Old and young are milling about. Dozens, maybe, it seems. I feel naked, exposed, like swimming in deep dark water and wondering what’s cruising beneath. But here you wonder what’s behind you, who’s behind you? And there ain’t nothing like an ambulance lighting up the night sky to gather a crowd. Light-bars flash swirls careening through the dark, spinning red, a block party rave. Young tattooed toughs strut without shirts, guns tucked into their pant waists, watching from behind fences. Their girls lean out windows, half-dressed, recording us with cell phones. Kids dragging teddy bears with one hand, sucking thumbs with the other, watch on. Old ladies’ knobby-knuckled fingers rip prayer through rosary bead. They’re praying for him, praying for us, praying for everybody. And everybody’s waiting, watching, watching what we’re doing, and what we’re doing looks like CPR. It looks like CPR because that’s what they expect it to, but it’s not cardiopulmonary resuscitation. I’m not circulating blood for the guy, and Maria’s not oxygenating his blood. What we’re doing is more important than CPR, it’s PR. Public Relations.
* * * *
WE BURN DOWN THE ROAD, our ambulance swerving and weaving to the music, mirror missing mirror by infinitesimal kisses on the claustrophobic roads, suspension bouncing like a bad trampoline, bald tires burning, squealing on cooked pavement. Maria’s focused on the road, hands drumming the wheel to the beat. I’m mulling it all over about the old man, the phone call, mulling till I near explode.

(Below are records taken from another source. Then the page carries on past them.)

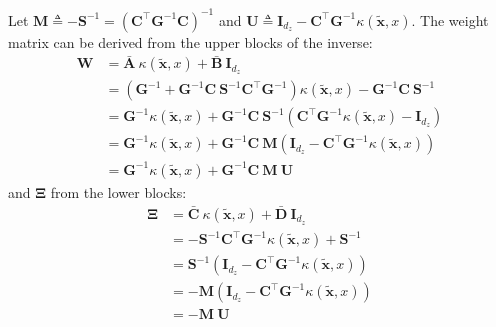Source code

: Let $\mathbf{M}\triangleq-\mathbf{S}^{-1}=\left(\mathbf{C}^\top \mathbf{G}^{-1}\mathbf{C}\right)^{-1}$ and $\mathbf{U}\triangleq \mathbf{I}_{d_z}-\mathbf{C}^\top \mathbf{G}^{-1}\kappa(\tilde{\mathbf{x}},x)$. The weight matrix can be derived from the upper blocks of the inverse:
\begin{equation}
	\begin{aligned}
	\mathbf{W}&=\bar{\mathbf{A}}\:\kappa(\tilde{\mathbf{x}},x)+\bar{\mathbf{B}}\:\mathbf{I}_{d_z}\\
	&=\left(\mathbf{G}^{-1}+\mathbf{G}^{-1}\mathbf{C}\:\mathbf{S}^{-1}\mathbf{C}^\top \mathbf{G}^{-1}\right)\kappa(\tilde{\mathbf{x}},x)-\mathbf{G}^{-1}\mathbf{C}\:\mathbf{S}^{-1}\\
	&=\mathbf{G}^{-1}\kappa(\tilde{\mathbf{x}},x)+\mathbf{G}^{-1}\mathbf{C}\:\mathbf{S}^{-1}\left(\mathbf{C}^\top \mathbf{G}^{-1}\kappa(\tilde{\mathbf{x}},x)-\mathbf{I}_{d_z}\right)\\
	&=\mathbf{G}^{-1}\kappa(\tilde{\mathbf{x}},x)+\mathbf{G}^{-1}\mathbf{C}\:\mathbf{M}\left(\mathbf{I}_{d_z}-\mathbf{C}^\top \mathbf{G}^{-1}\kappa(\tilde{\mathbf{x}},x)\right)\\
	&=\mathbf{G}^{-1}\kappa(\tilde{\mathbf{x}},x)+\mathbf{G}^{-1}\mathbf{C}\:\mathbf{M}\:\mathbf{U}
	\end{aligned}
\end{equation}
and $\boldsymbol{\Xi}$ from the lower blocks:
\begin{equation}
	\begin{aligned}
	\boldsymbol{\Xi}&=\bar{\mathbf{C}}\:\kappa(\tilde{\mathbf{x}},x)+\bar{\mathbf{D}}\:\mathbf{I}_{d_z}\\
	&=-\mathbf{S}^{-1}\mathbf{C}^\top \mathbf{G}^{-1}\kappa(\tilde{\mathbf{x}},x)+\mathbf{S}^{-1}\\
	&=\mathbf{S}^{-1}\left(\mathbf{I}_{d_z}-\mathbf{C}^\top \mathbf{G}^{-1}\kappa(\tilde{\mathbf{x}},x)\right)\\
	&=-\mathbf{M}\left(\mathbf{I}_{d_z}-\mathbf{C}^\top \mathbf{G}^{-1}\kappa(\tilde{\mathbf{x}},x)\right)\\
	&=-\mathbf{M}\:\mathbf{U}
	\end{aligned}
\end{equation}

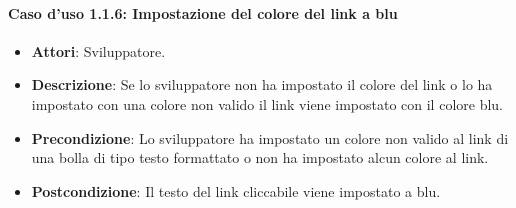 \paragraph{Caso d'uso 1.1.6: Impostazione del colore del link a blu}
\begin{itemize}
\item\textbf{Attori}: Sviluppatore.
\item\textbf{Descrizione}: Se lo sviluppatore non ha impostato il colore del link o lo ha impostato con una colore non valido il link viene impostato con il colore blu.
\item\textbf{Precondizione}: Lo sviluppatore ha impostato un colore non valido al link di una bolla di tipo testo formattato o non ha impostato alcun colore al link.
\item\textbf{Postcondizione}: Il testo del link cliccabile viene impostato a blu.
\end{itemize}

“So … how’d he do that with the phone?” I demand, finally.
“Who…?” Maria snaps her gum. “Do what?”
“Jesus — the old man. He knew this call was coming in. It was like … like he was expecting it. Checking his watch and waiting and shit.”
Maria shrugs. “Don’t know what you’re—”
“Come on—” I wail, cutting her off. “You saw. I know you saw.”
“I didn’t see nothing.” Eyes on the road.
“Okay…” I stare at her hard and long. “Just have to ask him, then. That’s all.”
Maria mutters under her breath, shaking her head to herself, her ringed fingers white-knuckled suddenly on the steering wheel. “Old man’s in a good mood tonight, Raff. Don’t happen much. So, do me a favor. Let it stand, okay? Just let it stand.” She eyeballs me at length, all serious. “You do that for me?”
“So you do know what I’m talking about?” I nearly pounce, going all ravenous cat.
She rolls her eyes, slow, back to the road, lips pursed as she swears beneath her breath.
“How’s he know?” I press on, deaf and dumb, my natural state.
“Didn’t I just say, let it stand?”
“Maria.” It’s my turn to give her the stare. “How’s he know?”
“How the fuck I know?” she keens, slamming the wheel. “He knows, okay? He knows.”
“And you’re okay with this shit?” I ask.
“I get paid. Good. Too good for this shit. My kids eat. I got a house. My roof don’t leak. What the fuck’s your problem?”
“Are you kidding me? The old man’s connected. In with the cartels or some shit. Drugs? Murder? Wake up. We’re going to a shooting. One he knew about. So he’s in on it. Somehow. Somewhere. That don’t bother you?”
“Ain’t nothing bothers me no more — Jesus!” She slams on the brakes, laying on the horn throughout, blaring at a herd of stumbling drunk tourists, all laughing, spilling neon booze all over the road, their pastel-flowered shirts and bedazzled sombreros offensive in the flashing red night. One salutes us. “Fucking gringos.” She chucks them the finger and a rotten look then serves the deuce up for me. “Look, Raff…” She contorts her neck to the side, cracking it, takes a deep breath, softening as we begin to move. “You’re a good partner. Okay?”
“Okay, but—”
“But nothing. Quit talking. Listen. You’re a good partner. I’m pretty sure you’re a fag, but near as I can tell, a good man. You don’t hit on me. Don’t stare at my tits like the other assholes. Don’t grab at me. Don’t…” She swallows, nods to herself. “Look, I don’t have to lie to my husband every morning when I get home, and he asks me how my night was, okay? And I’d like to see you stick around, but…” She just drives on for a few seconds, the road ripping by in near silence. “But you have no idea what the hell you’re talking about. Not even a clue. Well, you wanna ask the old man that question been burning you? I’m telling you — no, begging you, don’t. Cause, he’s bad, Raff. Shit. He’s worse than bad.”
* * * *
A FOREST OF BROWN legs and torsos lurch toward us from the dark like some zombie-fucking-invasion. Maria’s brown eyes are silent wide across the smooth expanse of tattooed dead flesh lying cruciform on the ground, all shot to shit and back again. The tattooed heads of three jaguars peek snarling from amidst the foliage of clear plastic dressings taped across his chest and abdomen. Their teeth snap at my hands as I work.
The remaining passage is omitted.